Figure 1A. Track changes in cellular parameters associated with T cell activation. Subset classification based on cell enlargement and morphological change in activated T-cells.  PBMCs were treated with anti-CD3 and IL-2, or vehicle control, and monitored over time with the Incucyte^® Live-Cell Analysis System.  (A-D)  Activation induces a time-dependent increase in average cell area and eccentricity (all cells).  Note the change in eccentricity precedes the increase in area.  The cell-by-cell area distribution (E) and density plots (F-H) highlight the increased heterogeneity over time following activation, and the appearance of a population of large cells with high eccentricity. Values shown are the mean ± SEM of 12 wells.

Figure 1B. Analyze subsets of activated T-cells: CD71 upregulation. (A-C) Cell-by-cell density plots shows increase in CD71 (FabFluor-488 labeled) fluorescence as a function of time and cell area (phase) in activated T-cells.  (D) Dynamic changes in the proportion of CD71+, but not CD4+ cells, follows activation. (E) Subset analysis shows preferential upregulation of CD71 expression in large (>100 mm²) vs small (<110 mm²⁾ cells. These data demonstrate an activation-induced, time-dependent increase in CD71 expression and a strong linkage between cell size and CD71, with >90% of large cells expressing CD71 after 4 days of activation.

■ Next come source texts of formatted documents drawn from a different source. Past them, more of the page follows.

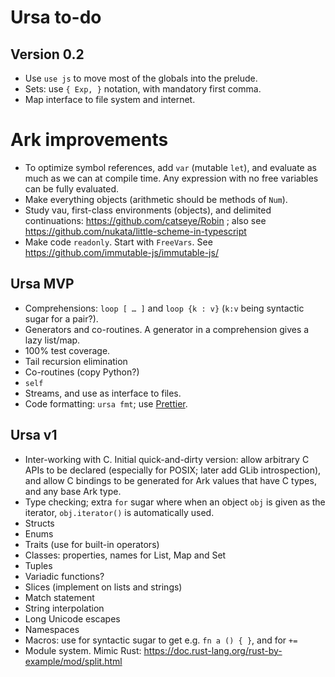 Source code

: # Ursa to-do

## Version 0.2

* Use `use js` to move most of the globals into the prelude.
* Sets: use `{ Exp, }` notation, with mandatory first comma.
* Map interface to file system and internet.

# Ark improvements

* To optimize symbol references, add `var` (mutable `let`), and
  evaluate as much as we can at compile time. Any expression with no free
  variables can be fully evaluated.
* Make everything objects (arithmetic should be methods of `Num`).
* Study vau, first-class environments (objects), and delimited
  continuations: https://github.com/catseye/Robin ; also see
  https://github.com/nukata/little-scheme-in-typescript
* Make code `readonly`. Start with `FreeVars`.
  See https://github.com/immutable-js/immutable-js/

## Ursa MVP

* Comprehensions: `loop [ … ]` and `loop {k : v}` (`k:v` being syntactic
  sugar for a pair?).
* Generators and co-routines. A generator in a comprehension gives a lazy
  list/map.
* 100% test coverage.
* Tail recursion elimination
* Co-routines (copy Python?)
* `self`
* Streams, and use as interface to files.
* Code formatting: `ursa fmt`; use [Prettier](https://prettier.io/).

## Ursa v1

* Inter-working with C. Initial quick-and-dirty version: allow arbitrary C
  APIs to be declared (especially for POSIX; later add GLib introspection),
  and allow C bindings to be generated for Ark values that have C types, and
  any base Ark type.
* Type checking; extra `for` sugar where when an object `obj` is given as
  the iterator, `obj.iterator()` is automatically used.
* Structs
* Enums
* Traits (use for built-in operators)
* Classes: properties, names for List, Map and Set
* Tuples
* Variadic functions?
* Slices (implement on lists and strings)
* Match statement
* String interpolation
* Long Unicode escapes
* Namespaces
* Macros: use for syntactic sugar to get e.g. `fn a () { }`, and for `+=`
* Module system. Mimic Rust: https://doc.rust-lang.org/rust-by-example/mod/split.html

Figure 2a. Immunophenotyping validation via cellular identification and classification on the Incucyte^® Live-Cell Analysis System. Freshly isolated PBMCs from three donors were characterized for six CD markers and IgG control using either flow cytometry or live-cell Immunocytochemistry analysis using FabFluor-488 labeled Ab.  A strong correlation was observed between two methods when considering the mean values from the three donors (A), or each donor alone (B). 

Figure 2b. Phenotyping HER2 expression in various cell types using cell by cell analysis on the Incucyte^® Live-Cell Analysis System. A549, SKOV-3 or SkBr3 cells were characterised for HER2 expression using FabFluor-488 labeled Abs. Images (top row) and quantification of fluorescence (bottom row) demonstrated lack of HER2 expression in A549 cells, heterogeneous expression in SKOV-3 cells and homogenous, high expression in SkBr3 cells. Isotype control responses represent the negative population.

Figure 3a. Generate robust cell cycle phase data suitable for pharmacological studies. Cell cycle phase distribution in HT1080 fibrosarcoma cells expressing the Incucyte Cell Cycle Red/Green Lentivirus Reagent (INSERT LINK) was quantified following cisplatin or fluorouracil (5FU) treatment. Response at 24h is shown in cell images (outlines show individual cells as identified by Incucyte Cell-by-Cell Analysis software) (A). Post-cisplatin treatment, percent of cells in the G1 phase (green fluorescence) decreases (B) and S/G2/M phase (red fluorescence) increases (C) in a concentration- and time-dependent manner, in line with its known mechanism of action to interfere with mitosis. After 5FU treatment, the percent of cells in the G1 phase increases (E) and in S/G2/M phase decreases (F) in line with 5FU’s known effect on DNA synthesis. The concentration response curves (D&G) show the compound effects at 24 h on all detectable phases of the cell cycle.

Figure 3b. Track Cell Health in sub populations of cells: Time course of HT1080 fibrosarcoma apoptosis following Camptothecin (CPT, cytotoxic) or cyclohexamide (CHX, cytostatic) treatment. Cell health was determined with multiplexed readouts of Incucyte^® NucLight Red (nuclear viability marker) and non-perturbing Incucyte^® Caspase 3/7 Green Reagent (apoptotic indicator). Cell images show response at 24 h with associated classification masking (A & E). Cell subsets were classified based on red and green fluorescence using Incucyte Cell-by-Cell Analysis Software tools (B & F). After CPT treatment, there was a decrease in the red population indicating loss of viable cells, increasing red and green fluorescence indicating early apoptosis, as well as increasing green fluorescence indicating late apoptosis (C). After CHX treatment there was a lack of apoptosis (G). Concentration response time courses of the early apoptotic population are shown (percentage of total cells exhibiting red and green fluorescence, D & H). Values shown are the mean ± SEM of 3 wells.